I’m sometimes slightly hazy about the rough parts of what happened in my life. It isn’t that I have no grip on reality. More that time has a way of softening the edges of hardest truths and making them less edgy.
I seem to have imagined away a lot of the worst stuff. These days, it’s more dreamy. Less like the haunted awfulness of youth. Some of the really bad stuff I worked through. Writing my book was unquestionably one of the major ways I worked through it. It seems I’m better at settling my emotional hash writing about it than talking about it.

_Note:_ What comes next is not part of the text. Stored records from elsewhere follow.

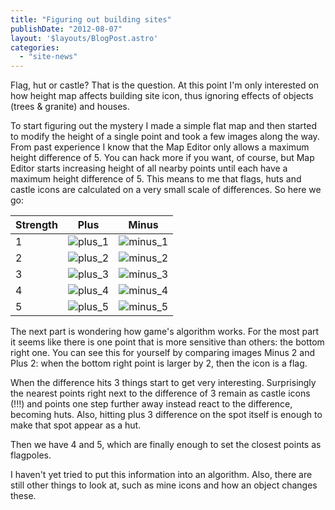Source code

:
 ```yaml
---
title: "Figuring out building sites"
publishDate: "2012-08-07"
layout: '$layouts/BlogPost.astro'
categories: 
  - "site-news"
---
```


Flag, hut or castle? That is the question. At this point I'm only interested on how height map affects building site icon, thus ignoring effects of objects (trees & granite) and houses.

To start figuring out the mystery I made a simple flat map and then started to modify the height of a single point and took a few images along the way. From past experience I know that the Map Editor only allows a maximum height difference of 5. You can hack more if you want, of course, but Map Editor starts increasing height of all nearby points until each have a maximum height difference of 5. This means to me that flags, huts and castle icons are calculated on a very small scale of differences. So here we go:

| Strength | Plus | Minus |
| --- | --- | --- |
| 1 | ![](/wp-content/uploads/2012/08/plus_1.png "plus_1") | ![](/wp-content/uploads/2012/08/minus_1.png "minus_1") |
| 2 | ![](/wp-content/uploads/2012/08/plus_2.png "plus_2") | ![](/wp-content/uploads/2012/08/minus_2.png "minus_2") |
| 3 | ![](/wp-content/uploads/2012/08/plus_3.png "plus_3") | ![](/wp-content/uploads/2012/08/minus_3.png "minus_3") |
| 4 | ![](/wp-content/uploads/2012/08/plus_4.png "plus_4") | ![](/wp-content/uploads/2012/08/minus_4.png "minus_4") |
| 5 | ![](/wp-content/uploads/2012/08/plus_5.png "plus_5") | ![](/wp-content/uploads/2012/08/minus_5.png "minus_5") |

The next part is wondering how game's algorithm works. For the most part it seems like there is one point that is more sensitive than others: the bottom right one. You can see this for yourself by comparing images Minus 2 and Plus 2: when the bottom right point is larger by 2, then the icon is a flag.

When the difference hits 3 things start to get very interesting. Surprisingly the nearest points right next to the difference of 3 remain as castle icons (!!!) and points one step further away instead react to the difference, becoming huts. Also, hitting plus 3 difference on the spot itself is enough to make that spot appear as a hut.

Then we have 4 and 5, which are finally enough to set the closest points as flagpoles.

I haven't yet tried to put this information into an algorithm. Also, there are still other things to look at, such as mine icons and how an object changes these.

Even the people I once hated … I don’t hate them anymore. I don’t like them, either, but they are just people now. I have a distaste for them and I certainly am not going to have a party and invite them round for cookies and tea … but the edge of rage and obsession is gone.
That’s imagination. The ability to see myself as having come from a bad place to a better place. A kind of Christian forgiving, where I recognize it isn’t my job to fix the ugliness of my world. What remains is for some higher power to take on — and good luck to him, her, or them.
Imagination made it possible for me to survive growing up, to try unknown things without dwelling on what might happen if I got it wrong. To believe that things that looked bad might not stay that way and the worst might get better if I stuck around.
Imagination is not merely making up stories. Imagination is the fuel of hope. It’s the big engine under your personal rocket lifting into the sky.